---------- Records provided ----------

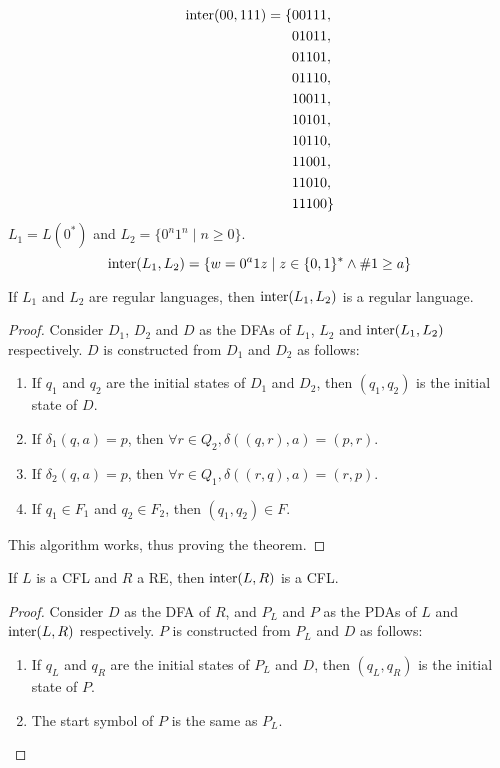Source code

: \documentclass[docid=TP10]{tcom_TP}
\begin{document}
{\begin{alignat*}{2}
	\operatorname{inter}(00,111)=\{&00111,\\
	&01011,\\
	&01101,\\
	&01110,\\
	&10011,\\
	&10101,\\
	&10110,\\
	&11001,\\
	&11010,\\
	&11100\}
\end{alignat*}
$L_1=L(0^*)$ and $L_2=\{0^n1^n\mid n\geq 0\}$.
\begin{equation*}
	\operatorname{inter}(L_1,L_2)=\{w=0^a1z\mid z \in \{0,1\}^* \wedge \#1\geq a\}
\end{equation*}
\begin{theorem}
	If $L_1$ and $L_2$ are regular languages, then $\operatorname{inter}(L_1,L_2)$ is a regular language.
\end{theorem}
\begin{proof}
Consider $D_1$, $D_2$ and $D$ as the DFAs of $L_1$, $L_2$ and $\operatorname{inter}(L_1,L_2)$ respectively. $D$ is constructed from $D_1$ and $D_2$ as follows:
\begin{enumerate}
	\item If $q_1$ and $q_2$ are the initial states of $D_1$ and $D_2$, then $(q_1,q_2)$ is the initial state of $D$.
	\item If $\delta_1(q,a)=p$, then $\forall r \in Q_2, \delta((q,r),a)=(p,r)$.
	\item If $\delta_2(q,a)=p$, then $\forall r \in Q_1, \delta((r,q),a)=(r,p)$.
	\item If $q_1\in F_1$ and $q_2 \in F_2$, then $(q_1,q_2) \in F$.
\end{enumerate}
This algorithm works, thus proving the theorem.
\end{proof}
\begin{theorem}
	If $L$ is a CFL and $R$ a RE, then $\operatorname{inter}(L,R)$ is a CFL.
\end{theorem}
\begin{proof}
Consider $D$ as the DFA of $R$, and $P_L$ and $P$ as the PDAs of $L$ and $\operatorname{inter}(L,R)$ respectively. $P$ is constructed from $P_L$ and $D$ as follows:
\begin{enumerate}
	\item If $q_L$ and $q_R$ are the initial states of $P_L$ and $D$, then $(q_L, q_R)$ is the initial state of $P$.
	\item The start symbol of $P$ is the same as $P_L$.

\end{enumerate}
\end{proof}}
\end{document}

----------

→ Action item
Scan the material above. Return every line containing the string "delta".

→ Response to this exercise
	\item If $\delta_1(q,a)=p$, then $\forall r \in Q_2, \delta((q,r),a)=(p,r)$.
	\item If $\delta_2(q,a)=p$, then $\forall r \in Q_1, \delta((r,q),a)=(r,p)$.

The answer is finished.